• **DIRECTIONS FOR THIS TASK**
Copy out each record that follows exactly, and omit any picture you find.

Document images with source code
=== Begin Enclosure ===

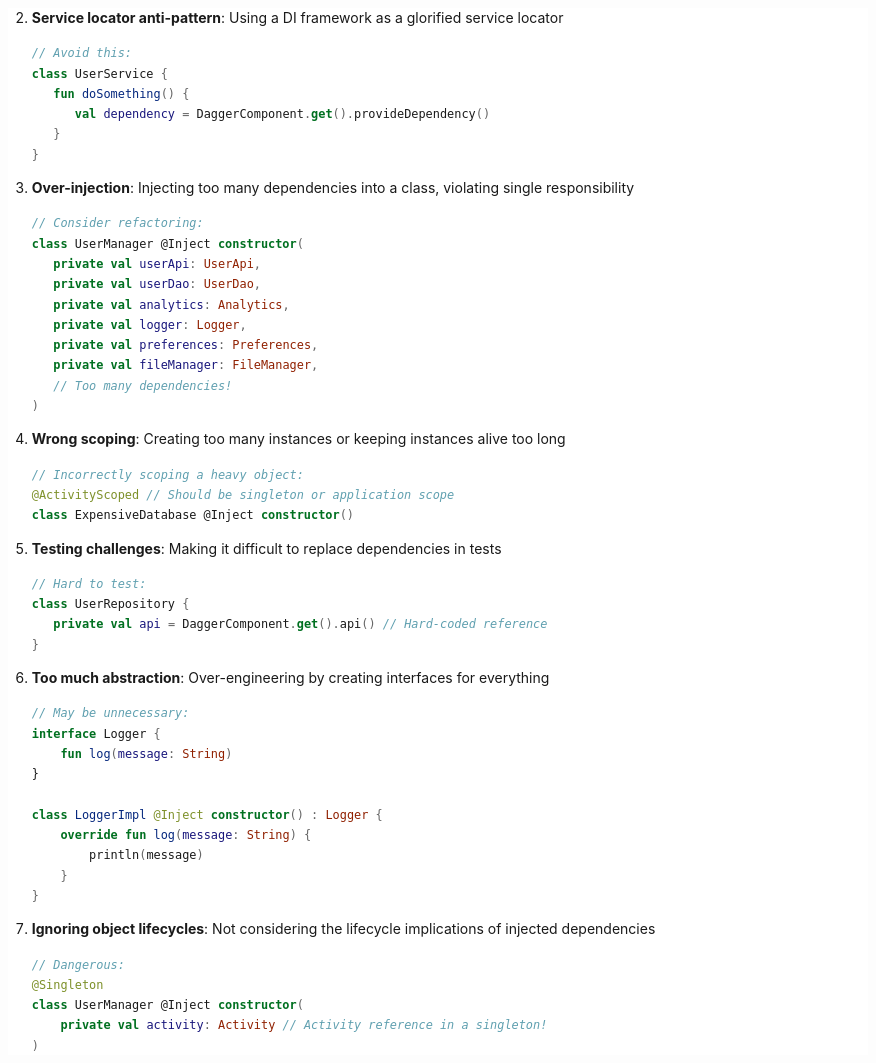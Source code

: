2. **Service locator anti-pattern**: Using a DI framework as a glorified service locator
   ```kotlin
   // Avoid this:
   class UserService {
      fun doSomething() {
         val dependency = DaggerComponent.get().provideDependency()
      }
   }
   ```

3. **Over-injection**: Injecting too many dependencies into a class, violating single responsibility
   ```kotlin
   // Consider refactoring:
   class UserManager @Inject constructor(
      private val userApi: UserApi,
      private val userDao: UserDao,
      private val analytics: Analytics,
      private val logger: Logger,
      private val preferences: Preferences,
      private val fileManager: FileManager,
      // Too many dependencies!
   )
   ```

4. **Wrong scoping**: Creating too many instances or keeping instances alive too long
   ```kotlin
   // Incorrectly scoping a heavy object:
   @ActivityScoped // Should be singleton or application scope
   class ExpensiveDatabase @Inject constructor()
   ```

5. **Testing challenges**: Making it difficult to replace dependencies in tests
   ```kotlin
   // Hard to test:
   class UserRepository {
      private val api = DaggerComponent.get().api() // Hard-coded reference
   }
   ```

6. **Too much abstraction**: Over-engineering by creating interfaces for everything
   ```kotlin
   // May be unnecessary:
   interface Logger {
       fun log(message: String)
   }
   
   class LoggerImpl @Inject constructor() : Logger {
       override fun log(message: String) {
           println(message)
       }
   }
   ```

7. **Ignoring object lifecycles**: Not considering the lifecycle implications of injected dependencies
   ```kotlin
   // Dangerous:
   @Singleton
   class UserManager @Inject constructor(
       private val activity: Activity // Activity reference in a singleton!
   )
   ```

=== End Enclosure ===

• **RESPONSE TO THE EXERCISE**
Source code

:2. **Service locator anti-pattern**: Using a DI framework as a glorified service locator
   ```kotlin
   // Avoid this:
   class UserService {
      fun doSomething() {
         val dependency = DaggerComponent.get().provideDependency()
      }
   }
   ```

3. **Over-injection**: Injecting too many dependencies into a class, violating single responsibility
   ```kotlin
   // Consider refactoring:
   class UserManager @Inject constructor(
      private val userApi: UserApi,
      private val userDao: UserDao,
      private val analytics: Analytics,
      private val logger: Logger,
      private val preferences: Preferences,
      private val fileManager: FileManager,
      // Too many dependencies!
   )
   ```

4. **Wrong scoping**: Creating too many instances or keeping instances alive too long
   ```kotlin
   // Incorrectly scoping a heavy object:
   @ActivityScoped // Should be singleton or application scope
   class ExpensiveDatabase @Inject constructor()
   ```

5. **Testing challenges**: Making it difficult to replace dependencies in tests
   ```kotlin
   // Hard to test:
   class UserRepository {
      private val api = DaggerComponent.get().api() // Hard-coded reference
   }
   ```

6. **Too much abstraction**: Over-engineering by creating interfaces for everything
   ```kotlin
   // May be unnecessary:
   interface Logger {
       fun log(message: String)
   }
   
   class LoggerImpl @Inject constructor() : Logger {
       override fun log(message: String) {
           println(message)
       }
   }
   ```

7. **Ignoring object lifecycles**: Not considering the lifecycle implications of injected dependencies
   ```kotlin
   // Dangerous:
   @Singleton
   class UserManager @Inject constructor(
       private val activity: Activity // Activity reference in a singleton!
   )
   ```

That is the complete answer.